Here are some of the objectives of this course:
Learn essential concepts of probability
Become familiar with how intuitive notions of probability are connected to formal foundations.
Overcome barriers presented by unfamiliar notation and terminology.
Internalize the transformation properties of distributions, the likelihood function, and other probabilistic objects.
Understand the differences between Bayesian and Frequentist approaches, particularly in the context of physical theories.
Connect these concepts to modern data science tools and techniques like the scientific python ecosystem and automatic differentiation.
Learn essential concepts of statistics
Learn classical statistical procedures: point estimates, goodness of fit tests, hypothesis tests, confidence intervals and credible intervals.
Become familiar with statistical decision theory
Recognize probabilistic programs as statistical models
Become familiar with the computational challenges found in statistical inference and techniques developed to overcome them.
Understand the difference between statistical associations and causal inference
Learn essential concepts of software and computing
Become familiar with the scientific python ecosystem
Become familiar with software testing via use of nbgrader
Become familiar with automatic differentiation & differentiable programming
Become familiar with probabilistic programming
Learn essential concepts of machine learning
Become familiar with core tasks such as classification and regression
Understand the notion of generalization
Understand the role of regularization and inductive bias
Become familiar with the taxonomy of different types of models found in machine learning: linear models, kernel methods, neural networks, deep learning
Become familiar with the interplay of model, data, and learning (optimization) algorithms
Touch on different learning settings: supervised learning, unsupervised learning, reinforcement learning
Learn essential concepts of data science
Understand how data science connects to the topics above
Gain confidence in using scientific python and modern data science tools to analyze real data
Warning
Please note that the class website is under active development, and content will be added throughout the duration of the course.
Tip
If you would like to audit this class, email Prof.
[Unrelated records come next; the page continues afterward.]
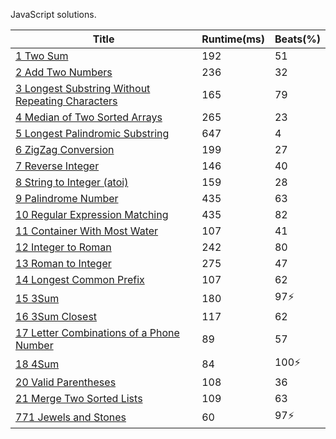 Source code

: JavaScript solutions.

| Title                                                        | Runtime(ms) | Beats(%) |
| ------------------------------------------------------------ | ----------- | -------- |
| [1 Two Sum](./answer/1.js)                                   | 192         | 51       |
| [2 Add Two Numbers](./answer/2.js)                           | 236         | 32       |
| [3 Longest Substring Without Repeating Characters](./answer/3.js) | 165         | 79       |
| [4 Median of Two Sorted Arrays](./answer/4.js)               | 265         | 23       |
| [5 Longest Palindromic Substring](./answer/5.js)             | 647         | 4        |
| [6 ZigZag Conversion](./answer/6.js)                         | 199         | 27       |
| [7 Reverse Integer](./answer/7.js)                           | 146         | 40       |
| [8 String to Integer (atoi)](./answer/8.js)                  | 159         | 28       |
| [9 Palindrome Number](./answer/9.js)                         | 435         | 63       |
| [10 Regular Expression Matching](./answer/10.js)             | 435         | 82       |
| [11 Container With Most Water](./answer/11.js)               | 107         | 41       |
| [12 Integer to Roman](./answer/10.js)                        | 242         | 80       |
| [13 Roman to Integer](./answer/13.js)                        | 275         | 47       |
| [14 Longest Common Prefix](./answer/14.js)                   | 107         | 62       |
| [15 3Sum](./answer/15.js)                                    | 180         | 97⚡️      |
| [16 3Sum Closest](./answer/16.js)                            | 117         | 62       |
| [17 Letter Combinations of a Phone Number](./answer/17.js)   | 89          | 57       |
| [18 4Sum](./answer/18.js)                                    | 84          | 100⚡️     |
| [20 Valid Parentheses](./answer/20.js)                       | 108         | 36       |
| [21 Merge Two Sorted Lists](./answer/21.js)                  | 109         | 63       |
| [771 Jewels and Stones](https://leetcode.com/problems/jewels-and-stones/) | 60          | 97⚡️      |
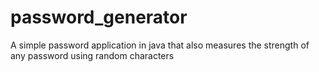 # password_generator
  A simple password application in java that also measures the strength of any password using random characters 
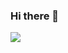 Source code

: ### Hi there 👋

<a href="https://github.com/mizuki-n-2/github-readme-stats">
  <img align="center" src="https://github-readme-stats.vercel.app/api?username=mizuki-n-2&count_private=true&show_icons=true&theme=algolia" />
</a>

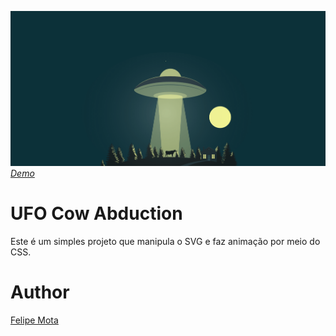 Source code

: ![screenshot](screenshot.gif)
[*Demo*](https://felipemotabr.github.io/ufo-cow-abduction/)

# UFO Cow Abduction
Este é um simples projeto que manipula o SVG e faz animação por meio do CSS.

# Author
[Felipe Mota](https://github.com/felipemotabr)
Cranmer (kyle.cranmer at nyu ) with your NYU netID
Note
In approaching this book I am torn between different styles. I like very much the atomic nature of Quantum Field Theory by Mark Srednicki as it is readable and a useful reference without too much narrative. On the other hand, I want to blend together the hands-on coding elements with fundamental concepts, and I am inspired by the book Functional Differential Geometry by Gerald Jay Sussman and Jack Wisdom.